[Saved data entries]
..........

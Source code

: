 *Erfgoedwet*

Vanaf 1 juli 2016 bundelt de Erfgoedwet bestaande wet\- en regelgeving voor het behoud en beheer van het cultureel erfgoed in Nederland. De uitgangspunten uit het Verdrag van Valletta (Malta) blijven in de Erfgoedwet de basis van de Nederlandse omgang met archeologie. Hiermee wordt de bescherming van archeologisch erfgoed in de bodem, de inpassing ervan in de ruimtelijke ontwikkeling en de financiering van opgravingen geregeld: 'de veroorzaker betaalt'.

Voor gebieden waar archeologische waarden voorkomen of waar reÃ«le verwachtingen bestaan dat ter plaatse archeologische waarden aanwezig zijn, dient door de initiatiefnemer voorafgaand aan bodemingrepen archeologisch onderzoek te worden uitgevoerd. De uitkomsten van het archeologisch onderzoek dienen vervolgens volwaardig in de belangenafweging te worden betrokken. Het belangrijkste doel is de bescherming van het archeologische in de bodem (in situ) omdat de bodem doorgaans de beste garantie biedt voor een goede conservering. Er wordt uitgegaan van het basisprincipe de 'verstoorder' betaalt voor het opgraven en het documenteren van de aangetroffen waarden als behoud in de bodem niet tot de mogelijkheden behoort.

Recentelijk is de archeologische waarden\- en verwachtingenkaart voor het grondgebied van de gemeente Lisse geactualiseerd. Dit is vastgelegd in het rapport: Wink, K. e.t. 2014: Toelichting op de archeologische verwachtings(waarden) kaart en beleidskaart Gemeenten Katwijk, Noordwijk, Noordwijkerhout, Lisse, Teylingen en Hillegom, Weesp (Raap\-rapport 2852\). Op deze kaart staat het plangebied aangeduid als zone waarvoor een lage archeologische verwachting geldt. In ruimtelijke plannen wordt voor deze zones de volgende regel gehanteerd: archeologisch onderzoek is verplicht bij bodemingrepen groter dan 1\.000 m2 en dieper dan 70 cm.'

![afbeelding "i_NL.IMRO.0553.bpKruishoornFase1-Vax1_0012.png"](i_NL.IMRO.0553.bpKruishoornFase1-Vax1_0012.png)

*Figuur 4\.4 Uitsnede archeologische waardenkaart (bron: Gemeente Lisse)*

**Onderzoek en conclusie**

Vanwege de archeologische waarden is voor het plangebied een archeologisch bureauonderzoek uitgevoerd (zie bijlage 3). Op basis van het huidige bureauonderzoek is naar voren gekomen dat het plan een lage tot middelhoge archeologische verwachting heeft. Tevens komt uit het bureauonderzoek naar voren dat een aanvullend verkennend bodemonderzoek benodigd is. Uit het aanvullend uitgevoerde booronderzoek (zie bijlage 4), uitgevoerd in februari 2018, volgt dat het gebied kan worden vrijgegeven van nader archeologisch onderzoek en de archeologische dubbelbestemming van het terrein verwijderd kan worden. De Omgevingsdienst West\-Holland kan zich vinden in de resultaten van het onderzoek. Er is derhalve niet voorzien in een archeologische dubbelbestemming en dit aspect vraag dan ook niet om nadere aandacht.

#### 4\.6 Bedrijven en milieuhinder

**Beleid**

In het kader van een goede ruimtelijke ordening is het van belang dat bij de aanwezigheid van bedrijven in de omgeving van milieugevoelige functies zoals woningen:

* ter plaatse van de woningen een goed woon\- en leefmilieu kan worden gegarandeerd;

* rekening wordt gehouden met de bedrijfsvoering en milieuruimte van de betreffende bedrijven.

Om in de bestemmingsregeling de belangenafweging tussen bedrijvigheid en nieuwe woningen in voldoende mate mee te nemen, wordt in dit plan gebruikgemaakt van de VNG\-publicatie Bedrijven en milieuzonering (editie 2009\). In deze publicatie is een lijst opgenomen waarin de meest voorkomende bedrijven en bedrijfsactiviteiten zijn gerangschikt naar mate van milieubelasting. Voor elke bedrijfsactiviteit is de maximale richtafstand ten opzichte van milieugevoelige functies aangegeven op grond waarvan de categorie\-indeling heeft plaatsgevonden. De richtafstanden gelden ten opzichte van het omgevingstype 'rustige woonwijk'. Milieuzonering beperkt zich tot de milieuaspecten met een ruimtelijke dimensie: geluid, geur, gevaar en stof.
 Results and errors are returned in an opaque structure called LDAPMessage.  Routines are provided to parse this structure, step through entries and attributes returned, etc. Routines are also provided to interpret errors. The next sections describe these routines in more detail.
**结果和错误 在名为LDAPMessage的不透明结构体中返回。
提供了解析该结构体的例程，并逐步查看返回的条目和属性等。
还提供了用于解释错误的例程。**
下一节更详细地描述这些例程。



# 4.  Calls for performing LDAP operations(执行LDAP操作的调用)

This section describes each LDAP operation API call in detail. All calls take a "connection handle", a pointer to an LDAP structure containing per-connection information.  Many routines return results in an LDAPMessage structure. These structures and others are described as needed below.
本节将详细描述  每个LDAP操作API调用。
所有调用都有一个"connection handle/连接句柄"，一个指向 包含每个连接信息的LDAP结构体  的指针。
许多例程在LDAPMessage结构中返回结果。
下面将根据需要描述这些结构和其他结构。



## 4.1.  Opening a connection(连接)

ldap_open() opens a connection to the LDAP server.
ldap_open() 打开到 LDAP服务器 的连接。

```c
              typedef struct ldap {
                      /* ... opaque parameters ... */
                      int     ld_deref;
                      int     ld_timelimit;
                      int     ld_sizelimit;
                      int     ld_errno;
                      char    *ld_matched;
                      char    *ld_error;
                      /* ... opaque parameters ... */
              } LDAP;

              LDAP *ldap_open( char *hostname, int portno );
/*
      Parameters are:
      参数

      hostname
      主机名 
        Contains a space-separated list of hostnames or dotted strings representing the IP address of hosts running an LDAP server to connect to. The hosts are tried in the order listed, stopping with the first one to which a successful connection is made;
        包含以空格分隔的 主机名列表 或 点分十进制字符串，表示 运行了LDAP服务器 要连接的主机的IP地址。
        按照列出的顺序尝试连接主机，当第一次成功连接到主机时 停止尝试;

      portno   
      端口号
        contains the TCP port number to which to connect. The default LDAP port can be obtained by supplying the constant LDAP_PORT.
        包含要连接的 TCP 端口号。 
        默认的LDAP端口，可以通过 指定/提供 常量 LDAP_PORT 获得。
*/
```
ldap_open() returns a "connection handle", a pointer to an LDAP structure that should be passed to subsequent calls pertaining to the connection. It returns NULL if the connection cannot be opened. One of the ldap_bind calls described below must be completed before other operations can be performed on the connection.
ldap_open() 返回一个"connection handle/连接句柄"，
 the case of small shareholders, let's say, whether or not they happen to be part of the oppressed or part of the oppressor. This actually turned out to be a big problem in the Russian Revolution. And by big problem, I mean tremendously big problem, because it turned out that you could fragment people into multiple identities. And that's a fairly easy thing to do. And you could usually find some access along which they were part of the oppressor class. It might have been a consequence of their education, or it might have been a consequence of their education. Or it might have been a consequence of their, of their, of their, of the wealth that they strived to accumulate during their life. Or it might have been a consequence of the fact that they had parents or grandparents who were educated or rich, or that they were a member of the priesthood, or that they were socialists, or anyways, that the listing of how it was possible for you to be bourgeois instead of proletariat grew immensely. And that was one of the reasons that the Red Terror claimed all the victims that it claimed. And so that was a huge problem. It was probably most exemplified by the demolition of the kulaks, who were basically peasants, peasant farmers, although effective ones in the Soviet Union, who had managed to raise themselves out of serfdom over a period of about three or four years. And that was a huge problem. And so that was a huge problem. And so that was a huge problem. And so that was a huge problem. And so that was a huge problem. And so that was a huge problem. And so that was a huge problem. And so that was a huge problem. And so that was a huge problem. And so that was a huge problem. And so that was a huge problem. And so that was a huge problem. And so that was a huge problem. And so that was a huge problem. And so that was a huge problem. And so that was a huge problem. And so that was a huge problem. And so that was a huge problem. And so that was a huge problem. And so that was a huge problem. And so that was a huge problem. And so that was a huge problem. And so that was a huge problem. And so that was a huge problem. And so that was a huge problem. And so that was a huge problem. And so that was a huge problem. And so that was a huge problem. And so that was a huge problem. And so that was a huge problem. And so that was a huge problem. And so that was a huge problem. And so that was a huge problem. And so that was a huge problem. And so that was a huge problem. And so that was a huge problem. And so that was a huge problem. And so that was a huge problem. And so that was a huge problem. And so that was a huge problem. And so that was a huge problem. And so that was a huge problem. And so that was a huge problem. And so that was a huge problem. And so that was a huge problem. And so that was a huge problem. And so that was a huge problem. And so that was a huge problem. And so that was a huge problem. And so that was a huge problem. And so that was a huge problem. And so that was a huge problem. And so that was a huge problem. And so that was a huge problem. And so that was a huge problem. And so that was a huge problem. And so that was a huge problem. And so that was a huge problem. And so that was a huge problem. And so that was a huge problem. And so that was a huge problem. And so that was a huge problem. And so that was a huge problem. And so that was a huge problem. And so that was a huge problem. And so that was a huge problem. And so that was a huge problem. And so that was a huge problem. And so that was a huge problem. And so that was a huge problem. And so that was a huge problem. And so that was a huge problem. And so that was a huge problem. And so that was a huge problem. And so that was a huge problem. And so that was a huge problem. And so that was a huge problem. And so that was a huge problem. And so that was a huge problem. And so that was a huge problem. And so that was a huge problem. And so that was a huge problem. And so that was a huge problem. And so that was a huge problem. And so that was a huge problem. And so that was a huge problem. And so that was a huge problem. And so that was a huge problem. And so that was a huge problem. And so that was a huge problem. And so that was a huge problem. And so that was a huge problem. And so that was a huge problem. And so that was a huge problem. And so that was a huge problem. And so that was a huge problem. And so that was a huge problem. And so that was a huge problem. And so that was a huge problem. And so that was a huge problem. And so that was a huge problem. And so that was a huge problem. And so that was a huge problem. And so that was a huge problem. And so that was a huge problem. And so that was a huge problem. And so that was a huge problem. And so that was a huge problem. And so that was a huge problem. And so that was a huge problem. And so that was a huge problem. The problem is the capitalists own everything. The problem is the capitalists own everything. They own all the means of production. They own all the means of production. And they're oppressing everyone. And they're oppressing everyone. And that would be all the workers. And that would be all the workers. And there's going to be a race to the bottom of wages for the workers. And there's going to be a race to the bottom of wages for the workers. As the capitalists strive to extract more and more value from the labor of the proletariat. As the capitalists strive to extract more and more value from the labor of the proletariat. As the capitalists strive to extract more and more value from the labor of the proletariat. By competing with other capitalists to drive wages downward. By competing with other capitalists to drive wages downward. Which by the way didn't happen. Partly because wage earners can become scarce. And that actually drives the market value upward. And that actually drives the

..........

## [Task directions]
Pull out each line of the records holding the string "naar".

## [Written answer]
Vanwege de archeologische waarden is voor het plangebied een archeologisch bureauonderzoek uitgevoerd (zie bijlage 3). Op basis van het huidige bureauonderzoek is naar voren gekomen dat het plan een lage tot middelhoge archeologische verwachting heeft. Tevens komt uit het bureauonderzoek naar voren dat een aanvullend verkennend bodemonderzoek benodigd is. Uit het aanvullend uitgevoerde booronderzoek (zie bijlage 4), uitgevoerd in februari 2018, volgt dat het gebied kan worden vrijgegeven van nader archeologisch onderzoek en de archeologische dubbelbestemming van het terrein verwijderd kan worden. De Omgevingsdienst West\-Holland kan zich vinden in de resultaten van het onderzoek. Er is derhalve niet voorzien in een archeologische dubbelbestemming en dit aspect vraag dan ook niet om nadere aandacht.
Om in de bestemmingsregeling de belangenafweging tussen bedrijvigheid en nieuwe woningen in voldoende mate mee te nemen, wordt in dit plan gebruikgemaakt van de VNG\-publicatie Bedrijven en milieuzonering (editie 2009\). In deze publicatie is een lijst opgenomen waarin de meest voorkomende bedrijven en bedrijfsactiviteiten zijn gerangschikt naar mate van milieubelasting. Voor elke bedrijfsactiviteit is de maximale richtafstand ten opzichte van milieugevoelige functies aangegeven op grond waarvan de categorie\-indeling heeft plaatsgevonden. De richtafstanden gelden ten opzichte van het omgevingstype 'rustige woonwijk'. Milieuzonering beperkt zich tot de milieuaspecten met een ruimtelijke dimensie: geluid, geur, gevaar en stof.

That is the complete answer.